There isn't much on different types of fiber optic cable. (not in book - this is my own accretion of data) What I know of is: single-mode has 9nm cores, and goes from 10km to 80km depending on the fiber transceivers. Multi-mode is in 50nm (newer(?) better distance|speeds) and 62.5nm (more common) cores. If you reach this page trying to see what the difference is etc., you can actually sub the multimode cable pretty freely. You will lose signal going from 62.5 to 50nm, but the optical power budget may support a connection even with the loss. Every splice and connection costs signal power. Every meter of distance costs signal power. Takeaway
is that SX transceivers (for multimode) don't care which you use, so you might as well install 50nm fiber. Single-mode transceiver vendors HP, Cisco, and Transition Networks use different names to designate stuff for the 10 km vs. 80 km stuff. For Transition, you have to look at the specs for particular units. They make a variety and call them all LX.

Vendor 10km80km
HPLXLH
CiscoLX/LHZX
TransitionNetworks-doesn't follow patternLXLX


The IP routing/subnetting stuff is good.

QoS treatment is good: he shows why you can't just throw bandwidth at a problem to give good video|voice. Variable latency (called "jitter") makes it hard for voice|video apps to buffer, leading to pops and crackle that drive users up a tree. Of the three approaches, he recommends only Guaranteed Delivery will suffice.

Multicast treatment is good. I have never had a handle on that stuff. Now I do.

Some good operational details - in the network monitoring section, he urges us to monitor even quiet backup links. If the backup failed and nobody noticed, they will when the primary dies.

In sum, this book is worth the time to read it. It's a little old, but the stuff that is essential to its topic has not changed. Heck, the age just means you can get it dirt cheap. Check ebay or amazon used.
  • Syslog-ng is the platform.
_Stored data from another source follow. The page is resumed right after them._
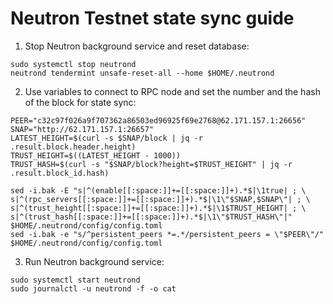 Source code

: # Neutron Testnet state sync guide

1. Stop Neutron background service and reset database:
```
sudo systemctl stop neutrond
neutrond tendermint unsafe-reset-all --home $HOME/.neutrond
```
2. Use variables to connect to RPC node and set the number and the hash of the block for state sync:
```
PEER="c32c97f026a9f707362a86503ed96925f69e2768@62.171.157.1:26656"
SNAP="http://62.171.157.1:26657"
LATEST_HEIGHT=$(curl -s $SNAP/block | jq -r .result.block.header.height)
TRUST_HEIGHT=$((LATEST_HEIGHT - 1000))
TRUST_HASH=$(curl -s "$SNAP/block?height=$TRUST_HEIGHT" | jq -r .result.block_id.hash)

sed -i.bak -E "s|^(enable[[:space:]]+=[[:space:]]+).*$|\1true| ; \
s|^(rpc_servers[[:space:]]+=[[:space:]]+).*$|\1\"$SNAP,$SNAP\"| ; \
s|^(trust_height[[:space:]]+=[[:space:]]+).*$|\1$TRUST_HEIGHT| ; \
s|^(trust_hash[[:space:]]+=[[:space:]]+).*$|\1\"$TRUST_HASH\"|" $HOME/.neutrond/config/config.toml
sed -i.bak -e "s/^persistent_peers *=.*/persistent_peers = \"$PEER\"/" $HOME/.neutrond/config/config.toml
```
3. Run Neutron background service:
```
sudo systemctl start neutrond
sudo journalctl -u neutrond -f -o cat
```
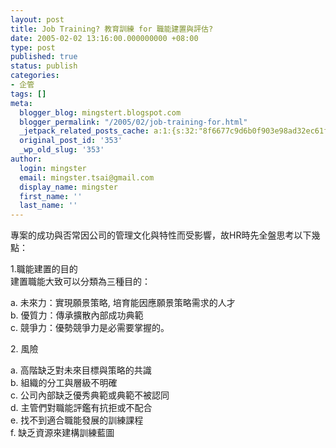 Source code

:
 ```yaml
---
layout: post
title: Job Training? 教育訓練 for 職能建置與評估?
date: 2005-02-02 13:16:00.000000000 +08:00
type: post
published: true
status: publish
categories:
- 企管
tags: []
meta:
  blogger_blog: mingstert.blogspot.com
  blogger_permalink: "/2005/02/job-training-for.html"
  _jetpack_related_posts_cache: a:1:{s:32:"8f6677c9d6b0f903e98ad32ec61f8deb";a:2:{s:7:"expires";i:1443324057;s:7:"payload";a:3:{i:0;a:1:{s:2:"id";i:29;}i:1;a:1:{s:2:"id";i:516;}i:2;a:1:{s:2:"id";i:228;}}}}
  original_post_id: '353'
  _wp_old_slug: '353'
author:
  login: mingster
  email: mingster.tsai@gmail.com
  display_name: mingster
  first_name: ''
  last_name: ''
---
```

<p>專案的成功與否常因公司的管理文化與特性而受影響，故HR時先全盤思考以下幾點：</p>
<p>1.職能建置的目的<br />建置職能大致可以分類為三種目的：</p>
<p>a. 未來力：實現願景策略, 培育能因應願景策略需求的人才<br />b. 優質力：傳承擴散內部成功典範<br />c. 競爭力：優勢競爭力是必需要掌握的。</p>
<p>2. 風險</p>
<p>a. 高階缺乏對未來目標與策略的共識<br />b. 組織的分工與層級不明確<br />c. 公司內部缺乏優秀典範或典範不被認同<br />d. 主管們對職能評鑑有抗拒或不配合<br />e. 找不到適合職能發展的訓練課程<br />f. 缺乏資源來建構訓練藍圖</p>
Central log server

http://www.loganalysis.org/

Tina Bird runs a loganalysis list

Swatch sec.pl - simple event correlator lets you watch for and act on combinations of events

splunk - a search tool, the google approach to logs, rather than trimming and wading through

logwatch

logsentry
AFS notes -

At a geek meeting (Seattle Area System Administrator's Guild, formerly Seattle SAGE)
randome recommendation to use heimdahl, not MIT)

Wednesday, September 20, 2006

I went to a meeting of the local Infraguard chapter (http://www.infragard.net/) today.

Couple of interesting things: a presentation by one of the agents that worked on the zotob case. That case resulted in the arrest and conviction of a Morrocan citizen (and the ongoing prosecution of a Turkish citizen). It didn't hurt the investigation that the bots phoned home to a server in a domain named for one of the suspects. (Note to self: don't set up a botnet that uses irc.jimmythegeek.com for command and control. Other note to self: don't use the googlemaps link to my house for a domain name for botnet C&C, either. Other, other note to self: don't set up a botnet at all)

A Cisco guy gave a presentation on "Self-defending" networks, with the usual credibility- augmenting bashing of his own company's marketing department. Overall, I'd say there's a case to be made for multiple layers/levels of defense, all coordinated. The guy cited a competitor's approach (ISS?) that's "all about the math". No layer has to be perfect, if in the aggregate the layers reduce successful exploitation chances to near zero. There was a little magic security spray (http://www.ranum.com/security/computer_security/marketing/index.html) but I suspect the claimed 1,500 programmers/researchers are able to gin up some useful behavioral characteristics to alert on. It would take time I don't have to evaluate whether it actually worked well.

Besides, it's unafforable and annoyingly a-la-carte. Want an IPS? Sure! Just send massive ducats. Want reports out of it? That's extra. Want stats from the router or switch? That's extra. Ick. I don't want to spend another minute of my life managing licenses for tools to manage my real work.